I don't think they have any legal obligation, given the large number of times they have decided to simply keep people's money and never return it for no discernible reason.

Sure, most of the time for most people you can get the money out just fine, but no guarantees with paypal (venmo, etc).

They wouldn’t need the terms of services clauses they’ve cited in those cases if they could just say “we have no obligation to give you the same amount as we received”.
They already do this, just not for "friends & family". That's part of the hook to get so many people to sign up and use it, making it a huge value-add for businesses.

Any sort of business transaction pays fees, making $1 equal roughly $0.97.

Absolutely not, the balance is net of transaction fees and the fees are removed and segregated.
This is a distinction without a difference.

The business sells a product for $100, and receives $97 for it...

You should review the money transmitter rules under which PayPal is regulated. They’re not the same as banks, they have a much narrower charter; but they are required to safeguard those dollars and that is what is represented in your account. There’s generally a small set of permitted investments that are intended to as closely as possible track dollars.

It doesn’t have a similar characteristic to a mutual fund balance, it’s closer to a money market fund.

> Now, can somebody tell me why banking regulations don't apply to my airline miles? After all, I've earned them and they are theoretically worth USD, so shouldn't they be protected?

Are airline miles theoretically worth USD? Afaik, they exchange for flights on a X points = Y class flight basis, not on a dollar basis. Yes, you can usually buy more miles for USD, but price to buy isn't price to sell.

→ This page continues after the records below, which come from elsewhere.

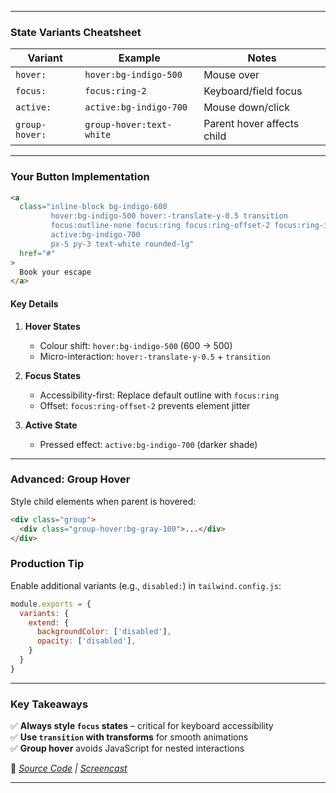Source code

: 
---


### **State Variants Cheatsheet**  
| Variant       | Example                      | Notes                     |
|---------------|------------------------------|---------------------------|
| `hover:`      | `hover:bg-indigo-500`        | Mouse over                |
| `focus:`      | `focus:ring-2`               | Keyboard/field focus      |
| `active:`     | `active:bg-indigo-700`       | Mouse down/click          |
| `group-hover:`| `group-hover:text-white`     | Parent hover affects child|

---

### **Your Button Implementation**  
```html
<a
  class="inline-block bg-indigo-600 
         hover:bg-indigo-500 hover:-translate-y-0.5 transition 
         focus:outline-none focus:ring focus:ring-offset-2 focus:ring-indigo-500 
         active:bg-indigo-700
         px-5 py-3 text-white rounded-lg"
  href="#"
>
  Book your escape
</a>
```

#### **Key Details**  
1. **Hover States**  
   - Colour shift: `hover:bg-indigo-500` (600 → 500)  
   - Micro-interaction: `hover:-translate-y-0.5` + `transition`  

2. **Focus States**  
   - Accessibility-first: Replace default outline with `focus:ring`  
   - Offset: `focus:ring-offset-2` prevents element jitter  

3. **Active State**  
   - Pressed effect: `active:bg-indigo-700` (darker shade)  

---

### **Advanced: Group Hover**  
Style child elements when parent is hovered:  
```html
<div class="group">
  <div class="group-hover:bg-gray-100">...</div>
</div>
```

### **Production Tip**  
Enable additional variants (e.g., `disabled:`) in `tailwind.config.js`:  
```js
module.exports = {
  variants: {
    extend: {
      backgroundColor: ['disabled'],
      opacity: ['disabled'],
    }
  }
}
```

---

### **Key Takeaways**  
✅ **Always style `focus` states** – critical for keyboard accessibility  
✅ **Use `transition` with transforms** for smooth animations  
✅ **Group hover** avoids JavaScript for nested interactions  

🔗 *[Source Code](04-hover-focus-and-other-states) | [Screencast](https://www.youtube.com/watch?v=5_BPDve5-3M)*  

---

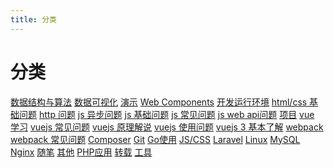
 ```yaml
---
title: 分类
---
```

# 分类

<span class="el-tag el-tag--success"> [数据结构与算法](/mdpress/codes/algorithm/)</span><span class="el-tag el-tag--info"> [数据可视化](/mdpress/codes/charts/)</span><span class="el-tag el-tag--warning"> [演示](/mdpress/codes/demos/)</span><span class="el-tag el-tag--danger"> [Web Components](/mdpress/codes/web-components/)</span><span class="el-tag el-tag--success"> [开发运行环境](/mdpress/learns/dev-prod-env/)</span><span class="el-tag el-tag--info"> [html/css 基础问题](/mdpress/learns/html-css/)</span><span class="el-tag el-tag--warning"> [http 问题](/mdpress/learns/http/)</span><span class="el-tag el-tag--danger"> [js 异步问题](/mdpress/learns/js-asyn/)</span><span class="el-tag el-tag--success"> [js 基础问题](/mdpress/learns/js-base/)</span><span class="el-tag el-tag--info"> [js 常见问题](/mdpress/learns/js-faq/)</span><span class="el-tag el-tag--warning"> [js web api问题](/mdpress/learns/js-web-api/)</span><span class="el-tag el-tag--danger"> [项目](/mdpress/learns/project/)</span><span class="el-tag el-tag--success"> [vue 学习](/mdpress/learns/vue-study/)</span><span class="el-tag el-tag--info"> [vuejs 常见问题](/mdpress/learns/vuejs-faq/)</span><span class="el-tag el-tag--warning"> [vuejs 原理解说](/mdpress/learns/vuejs-principle/)</span><span class="el-tag el-tag--danger"> [vuejs 使用问题](/mdpress/learns/vuejs-use/)</span><span class="el-tag el-tag--success"> [vuejs 3 基本了解](/mdpress/learns/vuejs3-base/)</span><span class="el-tag el-tag--info"> [webpack](/mdpress/learns/webpack/)</span><span class="el-tag el-tag--warning"> [webpack 常见问题](/mdpress/learns/webpack-faq/)</span><span class="el-tag el-tag--danger"> [Composer](/mdpress/posts/composer/)</span><span class="el-tag el-tag--success"> [Git](/mdpress/posts/git/)</span><span class="el-tag el-tag--info"> [Go使用](/mdpress/posts/go-usage/)</span><span class="el-tag el-tag--warning"> [JS/CSS](/mdpress/posts/js-css/)</span><span class="el-tag el-tag--danger"> [Laravel](/mdpress/posts/laravel/)</span><span class="el-tag el-tag--success"> [Linux](/mdpress/posts/linux/)</span><span class="el-tag el-tag--info"> [MySQL](/mdpress/posts/mysql/)</span><span class="el-tag el-tag--warning"> [Nginx](/mdpress/posts/nginx/)</span><span class="el-tag el-tag--danger"> [随笔](/mdpress/posts/notes/)</span><span class="el-tag el-tag--success"> [其他](/mdpress/posts/others/)</span><span class="el-tag el-tag--info"> [PHP应用](/mdpress/posts/php-usage/)</span><span class="el-tag el-tag--warning"> [转载](/mdpress/posts/reprinted/)</span><span class="el-tag el-tag--danger"> [工具](/mdpress/tools/)</span>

FDIC member banks are subject to regular and special assessments by law to pay for deposit insurance up to the legal limit for their depositors. Much like insurance premiums. I do not imagine that your airline pays for airline mile insurance on your behalf to anyone.
Sure, because they can devalue the miles. Welcome to our newest mileage program where now you need 2x the miles to get anything good.
This is true but it is also a distinction without meaningful difference. Transferring money from your account in Bank A to one i Bank B poses the same "problem." It's not Bank A bux to Bank B bux, it's $currency. But what actually happened is that an "excel sheet" in Bank A went from +$XXX,XX to +$(XXX,XX - 500) and the other's $(YYY,YY + 500); part of one bank's liability (their debt to you) was transferred onto another bank. Now Bank B owes you (at least) USD $500. Whether or not they see fit to make you whole that amount is akin to whether or not PayPal would.

Kicker: if it can't or doesn't want to pay you, that's a you problem.

Not in EU where Paypal was forced to become a bank.
> Your first mistake is assuming that ... your...account now holds USD $500.

Same mistake with making an uninsured deposit at any bank. A deposit at a modern bank is just a possibly insured low or no interest loan to the bank. It does not mean that the bank actually has sufficient assets to back it up or can liquidate them in time. It is bank money exchangeable for U.S. currency, but not U.S. currency. A large number of mostly business depositors at three sizable banks almost found that out the hard way in the past few months. If the FDIC did not stretch the law those businesses might be getting cents on the dollar months if not years down the road.